There is a strong correlation between the portions of Shor's algorithm which would be performed on a classical computer, portions which would be performed on a quantum computer, and portions of the simulation that do not parallelize, and portions that do.
The parts of Shor's algorithm which are pre and post processing which take place on a classical computer are not good candidates for parallelization. In contrast, the portions which the quantum computer would perform are easily parallelized.
The basis for parallelization in the simulation of Shor's algorithm is that at several points in the sequential code there are for loops that iterate over large arrays, and modify each element in some uniform manner.
Given this type of parallelism, each of the Charm++, pthreads, and MPI paradigms has some appeals and disadvantages. Charm++'s object paradigm coincides with the sequential codes object oriented approach. Charm++'s load balancing features are not of much utility, as the work load between even array portions is very even to start with, and it is not clear that the overhead imposed by Charm++ would be recovered by superior load balancing. MPI seems reasonable, as each process element iterates over its own exclusive region in the parallelized code, however, we then must communicate each portion to a manager processor, who would perform various operations.

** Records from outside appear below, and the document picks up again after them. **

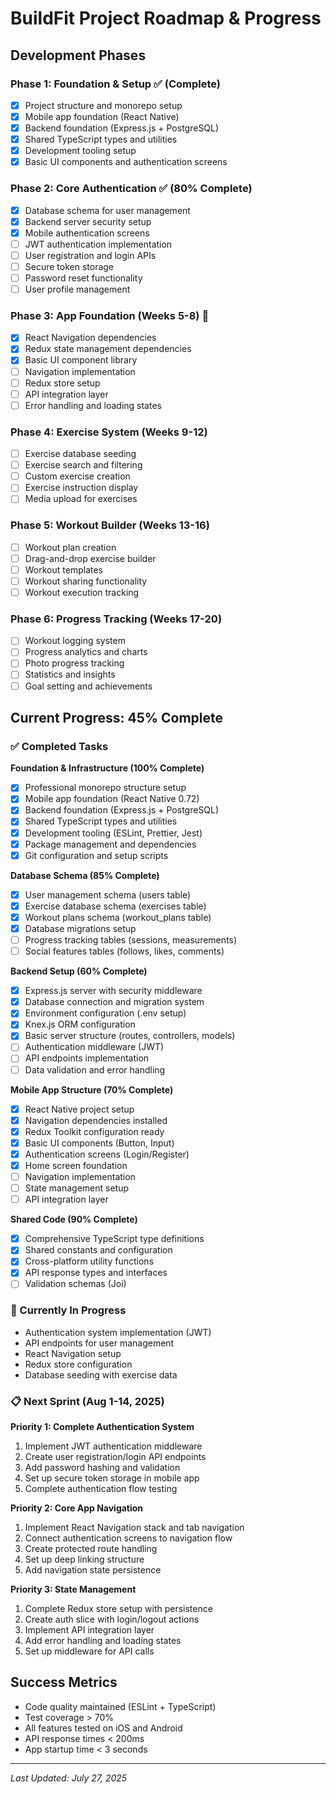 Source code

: # BuildFit Project Roadmap & Progress

## Development Phases

### Phase 1: Foundation & Setup ✅ (Complete)
- [x] Project structure and monorepo setup
- [x] Mobile app foundation (React Native)
- [x] Backend foundation (Express.js + PostgreSQL)
- [x] Shared TypeScript types and utilities
- [x] Development tooling setup
- [x] Basic UI components and authentication screens

### Phase 2: Core Authentication ✅ (80% Complete)
- [x] Database schema for user management
- [x] Backend server security setup
- [x] Mobile authentication screens
- [ ] JWT authentication implementation
- [ ] User registration and login APIs
- [ ] Secure token storage
- [ ] Password reset functionality
- [ ] User profile management

### Phase 3: App Foundation (Weeks 5-8) 🔄
- [x] React Navigation dependencies
- [x] Redux state management dependencies  
- [x] Basic UI component library
- [ ] Navigation implementation
- [ ] Redux store setup
- [ ] API integration layer
- [ ] Error handling and loading states

### Phase 4: Exercise System (Weeks 9-12)
- [ ] Exercise database seeding
- [ ] Exercise search and filtering
- [ ] Custom exercise creation
- [ ] Exercise instruction display
- [ ] Media upload for exercises

### Phase 5: Workout Builder (Weeks 13-16)
- [ ] Workout plan creation
- [ ] Drag-and-drop exercise builder
- [ ] Workout templates
- [ ] Workout sharing functionality
- [ ] Workout execution tracking

### Phase 6: Progress Tracking (Weeks 17-20)
- [ ] Workout logging system
- [ ] Progress analytics and charts
- [ ] Photo progress tracking
- [ ] Statistics and insights
- [ ] Goal setting and achievements

## Current Progress: 45% Complete

### ✅ Completed Tasks
**Foundation & Infrastructure (100% Complete)**
- [x] Professional monorepo structure setup
- [x] Mobile app foundation (React Native 0.72)
- [x] Backend foundation (Express.js + PostgreSQL)
- [x] Shared TypeScript types and utilities
- [x] Development tooling (ESLint, Prettier, Jest)
- [x] Package management and dependencies
- [x] Git configuration and setup scripts

**Database Schema (85% Complete)**
- [x] User management schema (users table)
- [x] Exercise database schema (exercises table)  
- [x] Workout plans schema (workout_plans table)
- [x] Database migrations setup
- [ ] Progress tracking tables (sessions, measurements)
- [ ] Social features tables (follows, likes, comments)

**Backend Setup (60% Complete)**
- [x] Express.js server with security middleware
- [x] Database connection and migration system
- [x] Environment configuration (.env setup)
- [x] Knex.js ORM configuration
- [x] Basic server structure (routes, controllers, models)
- [ ] Authentication middleware (JWT)
- [ ] API endpoints implementation
- [ ] Data validation and error handling

**Mobile App Structure (70% Complete)**
- [x] React Native project setup
- [x] Navigation dependencies installed
- [x] Redux Toolkit configuration ready
- [x] Basic UI components (Button, Input)
- [x] Authentication screens (Login/Register)
- [x] Home screen foundation
- [ ] Navigation implementation
- [ ] State management setup
- [ ] API integration layer

**Shared Code (90% Complete)**
- [x] Comprehensive TypeScript type definitions
- [x] Shared constants and configuration
- [x] Cross-platform utility functions
- [x] API response types and interfaces
- [ ] Validation schemas (Joi)

### 🔄 Currently In Progress
- Authentication system implementation (JWT)
- API endpoints for user management
- React Navigation setup
- Redux store configuration
- Database seeding with exercise data

### 📋 Next Sprint (Aug 1-14, 2025)
**Priority 1: Complete Authentication System**
1. Implement JWT authentication middleware
2. Create user registration/login API endpoints
3. Add password hashing and validation
4. Set up secure token storage in mobile app
5. Complete authentication flow testing

**Priority 2: Core App Navigation**
1. Implement React Navigation stack and tab navigation
2. Connect authentication screens to navigation flow
3. Create protected route handling
4. Set up deep linking structure
5. Add navigation state persistence

**Priority 3: State Management**
1. Complete Redux store setup with persistence
2. Create auth slice with login/logout actions
3. Implement API integration layer
4. Add error handling and loading states
5. Set up middleware for API calls

## Success Metrics
- Code quality maintained (ESLint + TypeScript)
- Test coverage > 70%
- All features tested on iOS and Android
- API response times < 200ms
- App startup time < 3 seconds

---

*Last Updated: July 27, 2025*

Pthreads seemed the most natural version, since each thread iterates over its unique set of array locations, there is no need for locks, and no danger of deadlock or data corruption. If the array locations are suitably large, there is very little false sharing due to different array portions existing in the same cache lines of different threads. Once deciding on the pthreads paradigm, there are two hurdles that must be overcome. We must decide on a synchronization method, and we must decide how to split work.
Splitting the work is achieved in range.h, where given the values of n, q, and num pthreads, assigns values to each of num pthreads array locations, such that the i'th array location of q range lower, q range upper, n range lower and n range upper contains the array locations where the i'th process element should begin and end processing.
Setting barriers is achieved in barrier.h. We simply implement a barrier with pthread locks. These barriers occur before and after each of the parallel sections. They are necessary because frequently we perform an operation that involves some result of the entire array just before or after these parallelized sections.
In accordance with Amdahl's law our speedup is limited by the speedup of the parallelized sections, but the parallelized sections are such a large portion of the total running time, that the speedup is nearly linear.